:: YOUR OBJECTIVE ::
Exactly as they appear, copy the lines from the start of the entries below to the line containing "Queres falar comigo?", both ends included.

:: SOURCE INFORMATION ::
--- --- ---

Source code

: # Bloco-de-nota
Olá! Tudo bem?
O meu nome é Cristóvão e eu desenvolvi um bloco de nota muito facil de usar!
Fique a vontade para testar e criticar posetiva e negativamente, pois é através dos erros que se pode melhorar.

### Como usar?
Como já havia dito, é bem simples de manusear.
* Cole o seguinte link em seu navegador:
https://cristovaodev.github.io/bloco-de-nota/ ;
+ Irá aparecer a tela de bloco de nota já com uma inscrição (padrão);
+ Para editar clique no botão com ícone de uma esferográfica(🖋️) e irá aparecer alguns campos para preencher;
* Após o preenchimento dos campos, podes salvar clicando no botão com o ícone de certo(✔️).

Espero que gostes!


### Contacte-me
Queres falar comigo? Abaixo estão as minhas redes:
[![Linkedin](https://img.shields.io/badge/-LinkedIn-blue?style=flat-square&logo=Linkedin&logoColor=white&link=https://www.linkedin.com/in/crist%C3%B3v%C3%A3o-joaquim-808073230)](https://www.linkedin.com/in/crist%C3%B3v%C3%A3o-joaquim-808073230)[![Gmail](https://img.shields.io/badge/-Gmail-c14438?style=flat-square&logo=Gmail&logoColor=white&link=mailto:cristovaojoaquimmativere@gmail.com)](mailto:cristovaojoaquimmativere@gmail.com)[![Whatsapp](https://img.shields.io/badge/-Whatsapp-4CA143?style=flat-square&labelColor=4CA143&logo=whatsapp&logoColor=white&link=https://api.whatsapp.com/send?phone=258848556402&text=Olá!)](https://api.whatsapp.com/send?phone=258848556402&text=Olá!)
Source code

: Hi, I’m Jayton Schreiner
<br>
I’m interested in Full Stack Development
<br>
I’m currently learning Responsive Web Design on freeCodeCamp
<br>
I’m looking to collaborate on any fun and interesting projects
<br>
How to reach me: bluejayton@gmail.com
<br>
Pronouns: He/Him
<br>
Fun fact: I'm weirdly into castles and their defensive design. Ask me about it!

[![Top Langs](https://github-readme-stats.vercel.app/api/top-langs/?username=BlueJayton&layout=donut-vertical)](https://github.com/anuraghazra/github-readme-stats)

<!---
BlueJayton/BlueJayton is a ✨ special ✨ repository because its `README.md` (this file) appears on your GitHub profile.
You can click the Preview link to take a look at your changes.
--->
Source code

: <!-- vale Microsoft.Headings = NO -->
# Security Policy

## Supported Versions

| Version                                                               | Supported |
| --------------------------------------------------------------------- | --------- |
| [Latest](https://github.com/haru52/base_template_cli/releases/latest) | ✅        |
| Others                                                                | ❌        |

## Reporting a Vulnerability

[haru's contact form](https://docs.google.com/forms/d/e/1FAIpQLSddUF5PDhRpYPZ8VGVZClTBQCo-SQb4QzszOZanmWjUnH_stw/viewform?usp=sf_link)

--- --- ---

:: OUTPUT ::
Source code

: # Bloco-de-nota
Olá! Tudo bem?
O meu nome é Cristóvão e eu desenvolvi um bloco de nota muito facil de usar!
Fique a vontade para testar e criticar posetiva e negativamente, pois é através dos erros que se pode melhorar.

### Como usar?
Como já havia dito, é bem simples de manusear.
* Cole o seguinte link em seu navegador:
https://cristovaodev.github.io/bloco-de-nota/ ;
+ Irá aparecer a tela de bloco de nota já com uma inscrição (padrão);
+ Para editar clique no botão com ícone de uma esferográfica(🖋️) e irá aparecer alguns campos para preencher;
* Após o preenchimento dos campos, podes salvar clicando no botão com o ícone de certo(✔️).

Espero que gostes!


### Contacte-me
Queres falar comigo? Abaixo estão as minhas redes:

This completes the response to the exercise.